震災前の2010年に発行された『スマートグリッド革命』(加藤敏春著)を読んでみました。すでに大震災前にもうここまでの技術的構想があったことに、まず驚く。
スマートグリッドとは、電力、インターネット、通信など各種技術を融合させて電力を需要側、供給側の双方向でやりとりする次世代の電力網。
ユーチューブそしてユーエネルギー!
動画サイトのYouTubeを例にとると分かりやすい。ここでは大衆が映像を見るばかりの受けて一辺倒でなく自ら発信することもできる。YouTubeとは、「あなたが作るテレビ(映像)」の意味。
スマートグリッドの考えは、You Energy!つまり誰もがエネルギー作りに参加できること。個人がエネルギーを作り配電して楽しむ、まさにYouTubeのエネルギー版です。
ゼロ戦の失敗を教訓に
日本でスマートグリッドが進まないのは、「わが国では、すでに電力は高いレベルで運用されている、いまさら不安定な再生可能エネルギーの導入や発・送電分離の必要はない」という自信にあふれた見方が支配的だからだ。著者は「ゼロ戦の失敗を繰り返すな」と警鐘する。

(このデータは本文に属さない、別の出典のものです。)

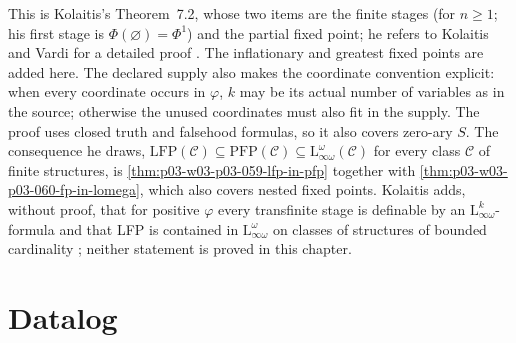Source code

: This is Kolaitis's Theorem~7.2, whose two items are the finite stages (for
\(n\ge1\); his first stage is \(\Phi(\varnothing)=\Phi^1\)) and the partial
fixed point; he refers to Kolaitis and Vardi for a detailed proof
\cite[Thm.~7.2, p.~54]{Kolaitis2003ExpressivePowerNotes}. The
inflationary and greatest fixed points are added here. The declared supply
also makes the coordinate convention explicit: when every coordinate
occurs in \(\varphi\), \(k\) may be its actual number of variables as in
the source; otherwise the unused coordinates must also fit in the supply.
The proof uses closed truth and falsehood formulas, so it also covers
zero-ary \(S\). The consequence he
draws, \(\mathrm{LFP}(\mathcal C)\subseteq\mathrm{PFP}(\mathcal C)\subseteq\mathrm{L}^\omega_{\infty\omega}(\mathcal C)\)
for every class \(\mathcal C\) of finite structures, is
\cref{thm:p03-w03-p03-059-lfp-in-pfp} together with
\cref{thm:p03-w03-p03-060-fp-in-lomega}, which also covers nested fixed
points. Kolaitis adds, without proof, that for positive \(\varphi\) every
transfinite stage is definable by an \(\mathrm{L}^k_{\infty\omega}\)-formula
and that LFP is contained in \(\mathrm{L}^\omega_{\infty\omega}\) on classes
of structures of bounded cardinality \cite[p.~54]{Kolaitis2003ExpressivePowerNotes};
neither statement is proved in this chapter.

\section{Datalog}
\label{sec:p03-w03-p03-060-datalog}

開戦時には、世界最高水準の優秀な戦闘機が、終戦時では敵機に時速100キロも引き離されてしまった。最大の理由は当初段階で完成度が高すぎたことして改良をする技術的余裕がなかったからだと。これと同じようなことにスマートグリッド、エネルギー分野でもならないようにしないと。

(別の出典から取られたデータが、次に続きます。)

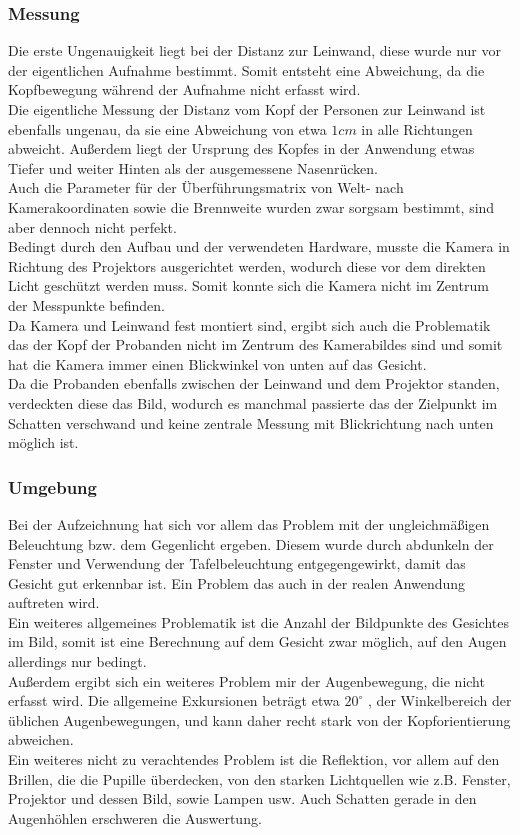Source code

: \subsubsection{Messung}
Die erste Ungenauigkeit liegt bei der Distanz zur Leinwand, diese wurde nur vor der eigentlichen Aufnahme bestimmt. Somit entsteht eine Abweichung, da die Kopfbewegung während der Aufnahme nicht erfasst wird.\\
Die eigentliche Messung der Distanz  vom Kopf der Personen zur Leinwand ist ebenfalls ungenau, da sie eine Abweichung von etwa $1cm$ in alle Richtungen abweicht. Außerdem liegt der Ursprung des Kopfes in der Anwendung etwas Tiefer und weiter Hinten als der ausgemessene Nasenrücken.\\
Auch die Parameter für der Überführungsmatrix von Welt- nach Kamerakoordinaten sowie die Brennweite wurden zwar sorgsam bestimmt, sind aber dennoch nicht perfekt.\\
Bedingt durch den Aufbau und der verwendeten Hardware, musste die Kamera in Richtung des Projektors ausgerichtet werden, wodurch diese vor dem direkten Licht geschützt werden muss. Somit konnte sich die Kamera nicht im Zentrum der Messpunkte befinden.\\
Da Kamera und Leinwand fest montiert sind, ergibt sich auch die Problematik das der Kopf der Probanden nicht im Zentrum des Kamerabildes sind und somit hat die Kamera immer einen Blickwinkel von unten auf das Gesicht.\\
Da die Probanden ebenfalls zwischen der Leinwand und dem Projektor standen, verdeckten diese das Bild, wodurch es manchmal passierte das der Zielpunkt im Schatten verschwand und keine zentrale Messung mit Blickrichtung nach unten möglich ist.
\subsubsection{Umgebung}
Bei der Aufzeichnung hat sich vor allem das Problem mit der ungleichmäßigen Beleuchtung bzw. dem Gegenlicht ergeben. Diesem wurde durch abdunkeln der Fenster und Verwendung der Tafelbeleuchtung entgegengewirkt, damit das Gesicht gut erkennbar ist. Ein Problem das auch in der realen Anwendung auftreten wird.\\
Ein weiteres allgemeines Problematik ist die Anzahl der Bildpunkte des Gesichtes im Bild, somit ist eine Berechnung auf dem Gesicht zwar möglich, auf den Augen allerdings nur bedingt.\\
Außerdem ergibt sich ein weiteres Problem mir der Augenbewegung, die nicht erfasst wird. Die allgemeine Exkursionen beträgt etwa $20^\circ$ \cite{wiki_Gesichtsfeld}, der Winkelbereich der üblichen Augenbewegungen, und kann daher recht stark von der Kopforientierung abweichen.\\
Ein weiteres nicht zu verachtendes Problem ist die Reflektion, vor allem auf den Brillen, die die Pupille überdecken, von den starken Lichtquellen wie z.B. Fenster, Projektor und dessen Bild, sowie Lampen usw. Auch Schatten gerade in den Augenhöhlen erschweren die Auswertung.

再生可能エネルギーの供給安定は蓄電池システムによって解決することができる。日本の電力システムは最高だからとの慢心は、大きなビジネスチャンスを逃がす。
スマートグリッドの効果は
(1)ピークカットやピークシフトで電力設備の有効活用
(2)ユーザーの省エネ、節電を促進し電気料金の低減
(3)再生可能エネルギーを大量導入
(4)プラグインハイブリッド車、電気自動車等の普及
(5)関連する新産業を創生し雇用の増大が見込まれる
(6)電気保全、品質の確保
You Energy で脱原発
すでにスマートメーター=写真(ウキペディアより)=は欧州では普及していてイタリア、スウェーデンでは全家庭に設置され、個人が電力会社も自由に選べるようになっている。メーターだけとってもこの需要は莫大なもの。日本でも原発メーカーである東芝はスマートメーター市場もしっかりにらんで手がけている。
いまの状態は、電力会社が発・送電を握っていて消費者個人は参加していない。YouTube状態の反対。スマートグリッドに本格参入することで、再生可能エネルギー分野は飛躍的に発展を遂げ新しい雇用が同時に生まれる。そうすれば、これ以上原発に依存しないクリーンなエネルギーサイクルが実現し、まさにエネルギー・ウェブ時代の大変革の到来となるでしょう。めざせ、You Energy!!